Dask is commonly used for data processing in parallel compute. However I wanted to quickly explore using dask for parallel processing of generic python functions.

Full script available at: https://github.com/stanton119/data-analysis/tree/master/tools_python/parallel_processing/dask_vs_multiprocessing.py

This can apply to functions like making http requests etc.. If we need to make a series of requests, running those within a for loop etc. would be fairly slow as we wait for a response for each call before moving on.

For this quick example we can make a http request, or to make it more fair we can mock that with a simple sleep command:

def fetch_results(date):
    date_str = date.strftime("%Y-%m-%d")
    r = requests.get(
        f"https://api.carbonintensity.org.uk/intensity/date/{date_str}"
    )
    return r.json()


def fetch_results_mock(date):
    time.sleep(0.2)
    return date

fcn = fetch_results
params = pd.date_range(datetime(2020, 1, 1), periods=20).tolist()

For a baseline we can run the above query with a for loop and also the map command to iterate through the list of dates sequentially.

# for loop
t1 = timeit.default_timer()
results_for = list()
for param in params:
    results_for.append(fcn(param))
t2 = timeit.default_timer()
t_for = t2 - t1
print(f"For loop: {t_for:.1f}")

# map
t1 = timeit.default_timer()
results_map = list(map(fcn, params))
t2 = timeit.default_timer()
t_map = t2 - t1
print(f"Map: {t_map:.1f}")

These do the same thing so no surprises that they return similar times:

For loop: 4.1
Map: 4.1

Now let’s parallelise the calls. We could typically use multiprocessing to split out the jobs and combine them at the end. Multiprocessing requires some particular code design, which can make it slightly more cumbersome when doing interactive exploration. Also to note, multiprocessing doesn’t seem to work well with Jupyter sessions/ipython - StackOverflow.

# multiprocessing
mp = multiprocessing.Pool(8)
t1 = timeit.default_timer()
results_mp = mp.map(fcn, params)
t2 = timeit.default_timer()
t_mp = t2 - t1
print(f"Multiprocessing: {t_mp:.1f}")

By running in parallel with 8 nodes we see a speed up:

Multiprocessing: 1.6

Using dask seemed a bit easier. We use the dask.delayed function call to take in a generic python function. This allows it to be distributed to the various dask nodes. We can then call it as normal with the list of dates.

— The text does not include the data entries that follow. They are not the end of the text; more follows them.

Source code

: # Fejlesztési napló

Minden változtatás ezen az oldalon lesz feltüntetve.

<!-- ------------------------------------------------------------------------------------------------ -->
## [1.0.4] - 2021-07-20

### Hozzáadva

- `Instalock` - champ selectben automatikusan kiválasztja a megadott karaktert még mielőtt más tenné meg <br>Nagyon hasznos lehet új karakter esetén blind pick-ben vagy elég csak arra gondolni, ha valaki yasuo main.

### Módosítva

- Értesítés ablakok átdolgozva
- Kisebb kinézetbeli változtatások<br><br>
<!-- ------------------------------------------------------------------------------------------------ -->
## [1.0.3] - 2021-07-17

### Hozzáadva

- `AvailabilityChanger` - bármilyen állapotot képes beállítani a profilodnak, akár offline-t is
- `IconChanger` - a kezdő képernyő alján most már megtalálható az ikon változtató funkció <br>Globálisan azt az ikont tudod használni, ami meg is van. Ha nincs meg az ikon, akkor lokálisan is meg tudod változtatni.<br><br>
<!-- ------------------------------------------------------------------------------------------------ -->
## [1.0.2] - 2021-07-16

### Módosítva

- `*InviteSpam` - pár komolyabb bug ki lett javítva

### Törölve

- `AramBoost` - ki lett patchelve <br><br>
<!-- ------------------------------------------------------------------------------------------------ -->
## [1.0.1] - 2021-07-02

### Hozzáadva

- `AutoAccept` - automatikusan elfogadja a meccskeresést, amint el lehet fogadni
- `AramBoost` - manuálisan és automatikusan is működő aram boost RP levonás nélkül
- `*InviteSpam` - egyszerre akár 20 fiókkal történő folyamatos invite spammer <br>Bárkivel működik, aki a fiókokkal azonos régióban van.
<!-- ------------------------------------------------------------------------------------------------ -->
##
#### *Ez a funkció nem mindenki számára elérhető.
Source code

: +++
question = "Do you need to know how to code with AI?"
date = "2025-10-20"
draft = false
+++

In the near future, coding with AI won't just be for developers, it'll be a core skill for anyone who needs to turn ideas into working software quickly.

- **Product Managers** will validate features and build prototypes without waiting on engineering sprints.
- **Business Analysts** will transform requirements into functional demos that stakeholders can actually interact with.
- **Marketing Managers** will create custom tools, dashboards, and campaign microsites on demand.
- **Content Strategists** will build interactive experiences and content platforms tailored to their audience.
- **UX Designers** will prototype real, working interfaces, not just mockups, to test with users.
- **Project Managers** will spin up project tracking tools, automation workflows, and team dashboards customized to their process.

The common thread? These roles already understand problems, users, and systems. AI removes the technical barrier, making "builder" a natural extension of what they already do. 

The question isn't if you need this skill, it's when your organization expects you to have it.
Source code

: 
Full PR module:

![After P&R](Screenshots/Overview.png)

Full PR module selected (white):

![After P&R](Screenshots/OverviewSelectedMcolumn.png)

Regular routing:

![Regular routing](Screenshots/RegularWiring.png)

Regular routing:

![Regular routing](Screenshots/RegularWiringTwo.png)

In this case I’m running it locally should the nodes will spin up when needed locally. Dask uses delayed computation, so the processing only takes place when we need the results. Here I wanted them straight back, so we call the dask.compute function to start the processing.

# dask
t1 = timeit.default_timer()
results_dask = list(map(dask.delayed(fcn), params))
results_dask = dask.compute(results_dask)[0]
t2 = timeit.default_timer()
t_dask = t2 - t1
print(f"Dask: {t_dask:.1f}")

We similarly get a good improvement in time compared to the sequential processing.

Dask: 0.6

The difference between multiprocessing and dask may not be too repeatable. The time spent processing in either case will depend on the number of nodes we spin up. The start the multiprocessing pool can take some time so I left it out the timing loop. Dask may do this at import or not, if it does not, then it seems to be quite quick…

In summary - to setup parallel work in dask is easy, and more straight forward than multiprocessing.